[Saved entries]
----

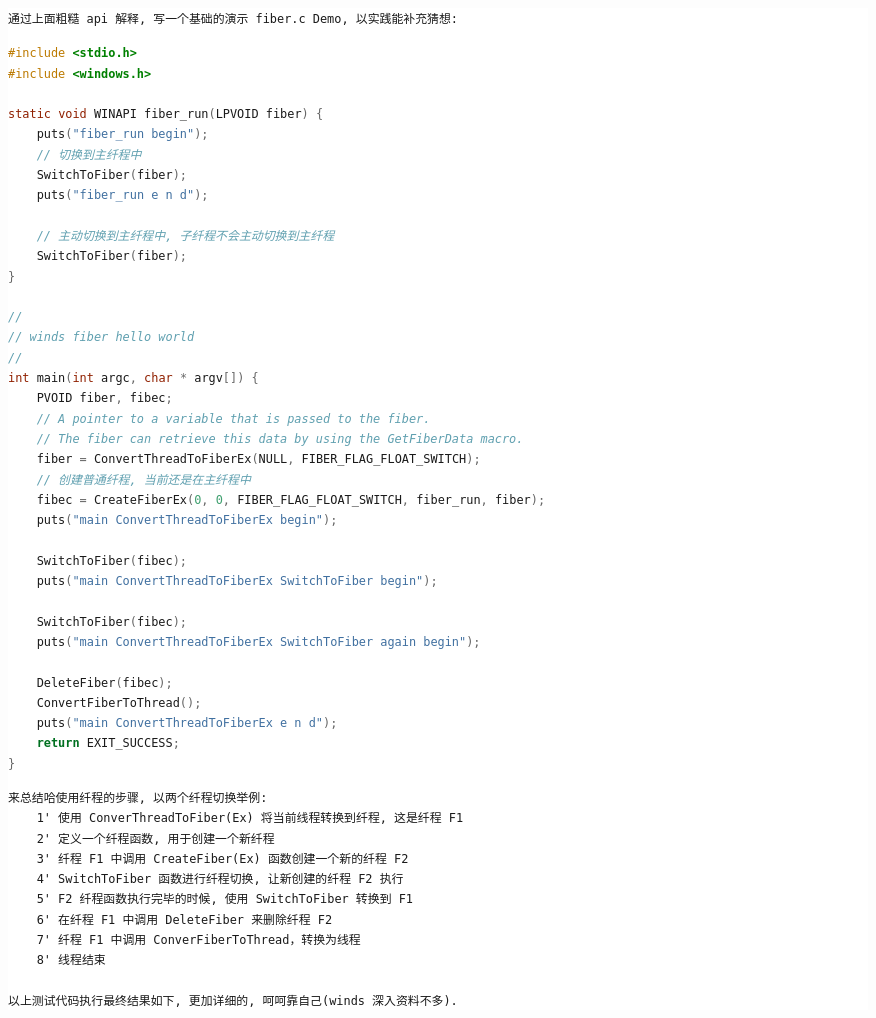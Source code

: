     通过上面粗糙 api 解释, 写一个基础的演示 fiber.c Demo, 以实践能补充猜想:

```C
#include <stdio.h>
#include <windows.h>

static void WINAPI fiber_run(LPVOID fiber) {
    puts("fiber_run begin");
    // 切换到主纤程中
    SwitchToFiber(fiber);
    puts("fiber_run e n d");

    // 主动切换到主纤程中, 子纤程不会主动切换到主纤程
    SwitchToFiber(fiber);
}

//
// winds fiber hello world
//
int main(int argc, char * argv[]) {
    PVOID fiber, fibec;
    // A pointer to a variable that is passed to the fiber. 
    // The fiber can retrieve this data by using the GetFiberData macro.
    fiber = ConvertThreadToFiberEx(NULL, FIBER_FLAG_FLOAT_SWITCH);
    // 创建普通纤程, 当前还是在主纤程中
    fibec = CreateFiberEx(0, 0, FIBER_FLAG_FLOAT_SWITCH, fiber_run, fiber);
    puts("main ConvertThreadToFiberEx begin");

    SwitchToFiber(fibec);
    puts("main ConvertThreadToFiberEx SwitchToFiber begin");

    SwitchToFiber(fibec);
    puts("main ConvertThreadToFiberEx SwitchToFiber again begin");

    DeleteFiber(fibec);
    ConvertFiberToThread();
    puts("main ConvertThreadToFiberEx e n d");
    return EXIT_SUCCESS;
}
```

    来总结哈使用纤程的步骤, 以两个纤程切换举例:
        1' 使用 ConverThreadToFiber(Ex) 将当前线程转换到纤程, 这是纤程 F1
        2' 定义一个纤程函数, 用于创建一个新纤程
        3' 纤程 F1 中调用 CreateFiber(Ex) 函数创建一个新的纤程 F2
        4' SwitchToFiber 函数进行纤程切换, 让新创建的纤程 F2 执行
        5' F2 纤程函数执行完毕的时候, 使用 SwitchToFiber 转换到 F1
        6' 在纤程 F1 中调用 DeleteFiber 来删除纤程 F2
        7' 纤程 F1 中调用 ConverFiberToThread，转换为线程
        8' 线程结束

    以上测试代码执行最终结果如下, 更加详细的, 呵呵靠自己(winds 深入资料不多).
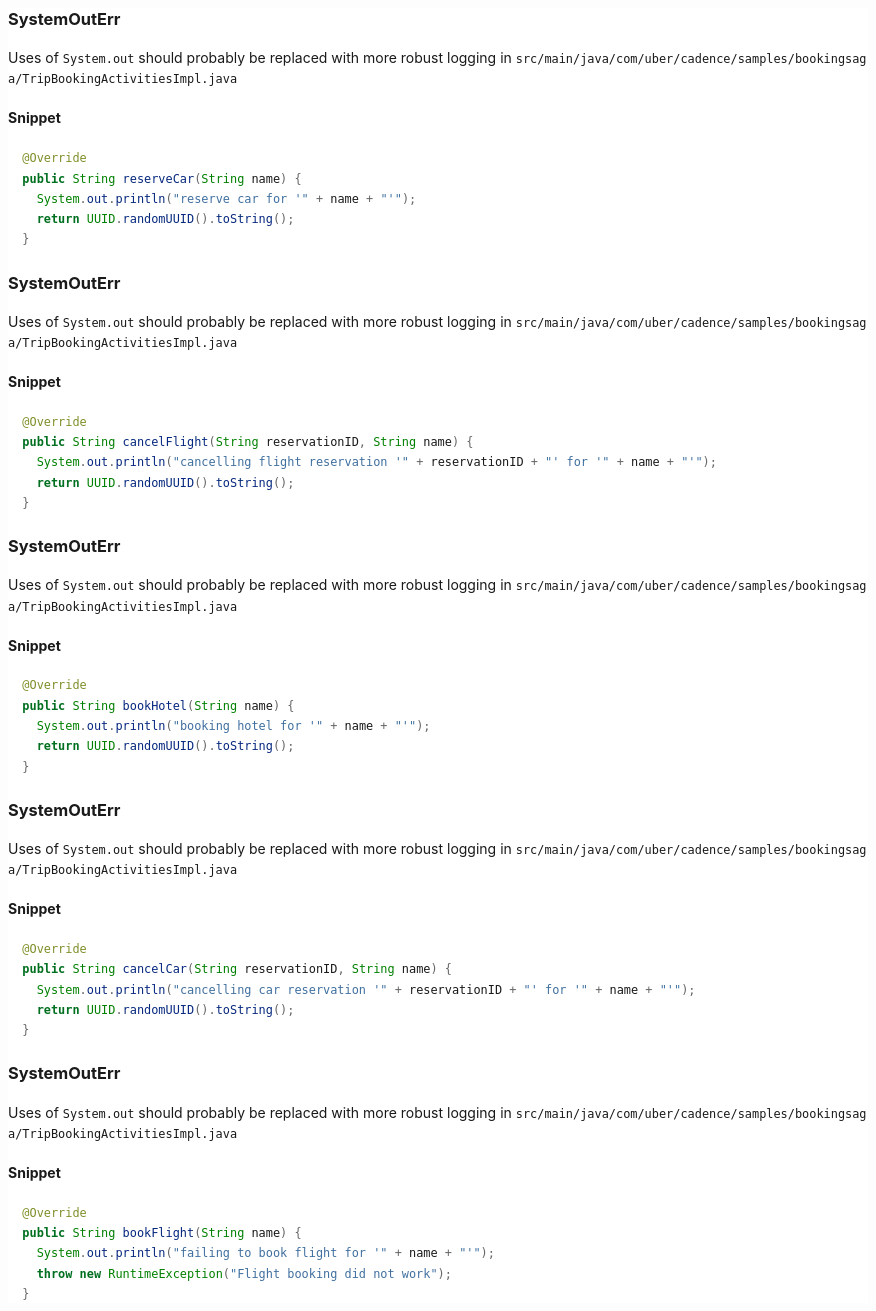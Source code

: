 ### SystemOutErr
Uses of `System.out` should probably be replaced with more robust logging
in `src/main/java/com/uber/cadence/samples/bookingsaga/TripBookingActivitiesImpl.java`
#### Snippet
```java
  @Override
  public String reserveCar(String name) {
    System.out.println("reserve car for '" + name + "'");
    return UUID.randomUUID().toString();
  }
```

### SystemOutErr
Uses of `System.out` should probably be replaced with more robust logging
in `src/main/java/com/uber/cadence/samples/bookingsaga/TripBookingActivitiesImpl.java`
#### Snippet
```java
  @Override
  public String cancelFlight(String reservationID, String name) {
    System.out.println("cancelling flight reservation '" + reservationID + "' for '" + name + "'");
    return UUID.randomUUID().toString();
  }
```

### SystemOutErr
Uses of `System.out` should probably be replaced with more robust logging
in `src/main/java/com/uber/cadence/samples/bookingsaga/TripBookingActivitiesImpl.java`
#### Snippet
```java
  @Override
  public String bookHotel(String name) {
    System.out.println("booking hotel for '" + name + "'");
    return UUID.randomUUID().toString();
  }
```

### SystemOutErr
Uses of `System.out` should probably be replaced with more robust logging
in `src/main/java/com/uber/cadence/samples/bookingsaga/TripBookingActivitiesImpl.java`
#### Snippet
```java
  @Override
  public String cancelCar(String reservationID, String name) {
    System.out.println("cancelling car reservation '" + reservationID + "' for '" + name + "'");
    return UUID.randomUUID().toString();
  }
```

### SystemOutErr
Uses of `System.out` should probably be replaced with more robust logging
in `src/main/java/com/uber/cadence/samples/bookingsaga/TripBookingActivitiesImpl.java`
#### Snippet
```java
  @Override
  public String bookFlight(String name) {
    System.out.println("failing to book flight for '" + name + "'");
    throw new RuntimeException("Flight booking did not work");
  }
```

----

Task brief:
Repeat the entries word for word and skip the pictures.

Solution to this task:
Source code

:     通过上面粗糙 api 解释, 写一个基础的演示 fiber.c Demo, 以实践能补充猜想:

```C
#include <stdio.h>
#include <windows.h>

static void WINAPI fiber_run(LPVOID fiber) {
    puts("fiber_run begin");
    // 切换到主纤程中
    SwitchToFiber(fiber);
    puts("fiber_run e n d");

    // 主动切换到主纤程中, 子纤程不会主动切换到主纤程
    SwitchToFiber(fiber);
}

//
// winds fiber hello world
//
int main(int argc, char * argv[]) {
    PVOID fiber, fibec;
    // A pointer to a variable that is passed to the fiber. 
    // The fiber can retrieve this data by using the GetFiberData macro.
    fiber = ConvertThreadToFiberEx(NULL, FIBER_FLAG_FLOAT_SWITCH);
    // 创建普通纤程, 当前还是在主纤程中
    fibec = CreateFiberEx(0, 0, FIBER_FLAG_FLOAT_SWITCH, fiber_run, fiber);
    puts("main ConvertThreadToFiberEx begin");

    SwitchToFiber(fibec);
    puts("main ConvertThreadToFiberEx SwitchToFiber begin");

    SwitchToFiber(fibec);
    puts("main ConvertThreadToFiberEx SwitchToFiber again begin");

    DeleteFiber(fibec);
    ConvertFiberToThread();
    puts("main ConvertThreadToFiberEx e n d");
    return EXIT_SUCCESS;
}
```

    来总结哈使用纤程的步骤, 以两个纤程切换举例:
        1' 使用 ConverThreadToFiber(Ex) 将当前线程转换到纤程, 这是纤程 F1
        2' 定义一个纤程函数, 用于创建一个新纤程
        3' 纤程 F1 中调用 CreateFiber(Ex) 函数创建一个新的纤程 F2
        4' SwitchToFiber 函数进行纤程切换, 让新创建的纤程 F2 执行
        5' F2 纤程函数执行完毕的时候, 使用 SwitchToFiber 转换到 F1
        6' 在纤程 F1 中调用 DeleteFiber 来删除纤程 F2
        7' 纤程 F1 中调用 ConverFiberToThread，转换为线程
        8' 线程结束

    以上测试代码执行最终结果如下, 更加详细的, 呵呵靠自己(winds 深入资料不多).
Source code

: ### SystemOutErr
Uses of `System.out` should probably be replaced with more robust logging
in `src/main/java/com/uber/cadence/samples/bookingsaga/TripBookingActivitiesImpl.java`
#### Snippet
```java
  @Override
  public String reserveCar(String name) {
    System.out.println("reserve car for '" + name + "'");
    return UUID.randomUUID().toString();
  }
```

### SystemOutErr
Uses of `System.out` should probably be replaced with more robust logging
in `src/main/java/com/uber/cadence/samples/bookingsaga/TripBookingActivitiesImpl.java`
#### Snippet
```java
  @Override
  public String cancelFlight(String reservationID, String name) {
    System.out.println("cancelling flight reservation '" + reservationID + "' for '" + name + "'");
    return UUID.randomUUID().toString();
  }
```

### SystemOutErr
Uses of `System.out` should probably be replaced with more robust logging
in `src/main/java/com/uber/cadence/samples/bookingsaga/TripBookingActivitiesImpl.java`
#### Snippet
```java
  @Override
  public String bookHotel(String name) {
    System.out.println("booking hotel for '" + name + "'");
    return UUID.randomUUID().toString();
  }
```

### SystemOutErr
Uses of `System.out` should probably be replaced with more robust logging
in `src/main/java/com/uber/cadence/samples/bookingsaga/TripBookingActivitiesImpl.java`
#### Snippet
```java
  @Override
  public String cancelCar(String reservationID, String name) {
    System.out.println("cancelling car reservation '" + reservationID + "' for '" + name + "'");
    return UUID.randomUUID().toString();
  }
```

### SystemOutErr
Uses of `System.out` should probably be replaced with more robust logging
in `src/main/java/com/uber/cadence/samples/bookingsaga/TripBookingActivitiesImpl.java`
#### Snippet
```java
  @Override
  public String bookFlight(String name) {
    System.out.println("failing to book flight for '" + name + "'");
    throw new RuntimeException("Flight booking did not work");
  }
```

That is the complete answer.